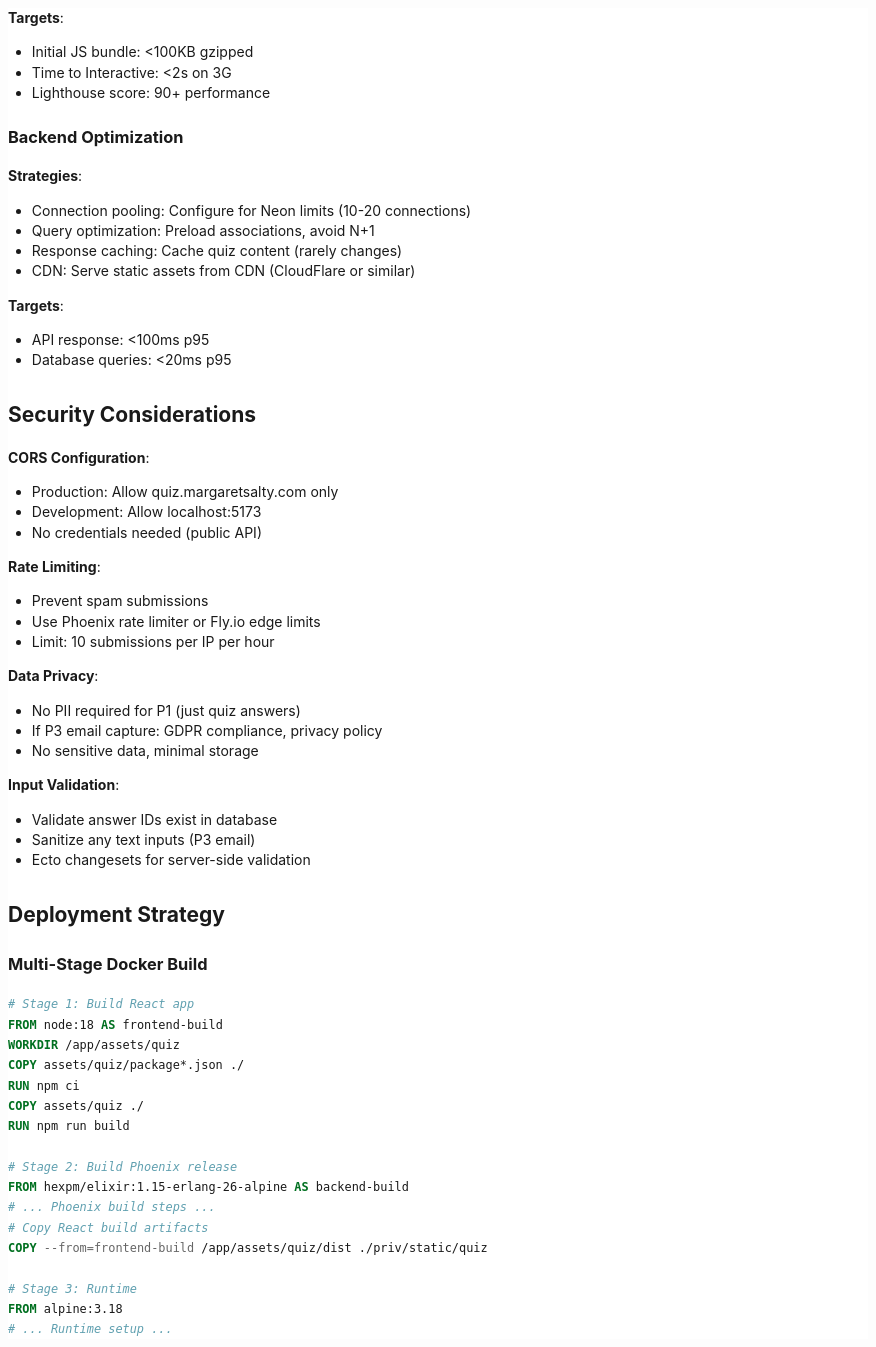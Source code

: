 **Targets**:
- Initial JS bundle: <100KB gzipped
- Time to Interactive: <2s on 3G
- Lighthouse score: 90+ performance

### Backend Optimization

**Strategies**:
- Connection pooling: Configure for Neon limits (10-20 connections)
- Query optimization: Preload associations, avoid N+1
- Response caching: Cache quiz content (rarely changes)
- CDN: Serve static assets from CDN (CloudFlare or similar)

**Targets**:
- API response: <100ms p95
- Database queries: <20ms p95

## Security Considerations

**CORS Configuration**:
- Production: Allow quiz.margaretsalty.com only
- Development: Allow localhost:5173
- No credentials needed (public API)

**Rate Limiting**:
- Prevent spam submissions
- Use Phoenix rate limiter or Fly.io edge limits
- Limit: 10 submissions per IP per hour

**Data Privacy**:
- No PII required for P1 (just quiz answers)
- If P3 email capture: GDPR compliance, privacy policy
- No sensitive data, minimal storage

**Input Validation**:
- Validate answer IDs exist in database
- Sanitize any text inputs (P3 email)
- Ecto changesets for server-side validation

## Deployment Strategy

### Multi-Stage Docker Build

```dockerfile
# Stage 1: Build React app
FROM node:18 AS frontend-build
WORKDIR /app/assets/quiz
COPY assets/quiz/package*.json ./
RUN npm ci
COPY assets/quiz ./
RUN npm run build

# Stage 2: Build Phoenix release
FROM hexpm/elixir:1.15-erlang-26-alpine AS backend-build
# ... Phoenix build steps ...
# Copy React build artifacts
COPY --from=frontend-build /app/assets/quiz/dist ./priv/static/quiz

# Stage 3: Runtime
FROM alpine:3.18
# ... Runtime setup ...
```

**Task directions**
Exactly the lines from the one containing "- Sanitize any text inputs (P3 email)" through the end of the records above should be returned, with both ends kept.

**Your solution**
- Sanitize any text inputs (P3 email)
- Ecto changesets for server-side validation

## Deployment Strategy

### Multi-Stage Docker Build

```dockerfile
# Stage 1: Build React app
FROM node:18 AS frontend-build
WORKDIR /app/assets/quiz
COPY assets/quiz/package*.json ./
RUN npm ci
COPY assets/quiz ./
RUN npm run build

# Stage 2: Build Phoenix release
FROM hexpm/elixir:1.15-erlang-26-alpine AS backend-build
# ... Phoenix build steps ...
# Copy React build artifacts
COPY --from=frontend-build /app/assets/quiz/dist ./priv/static/quiz

# Stage 3: Runtime
FROM alpine:3.18
# ... Runtime setup ...
```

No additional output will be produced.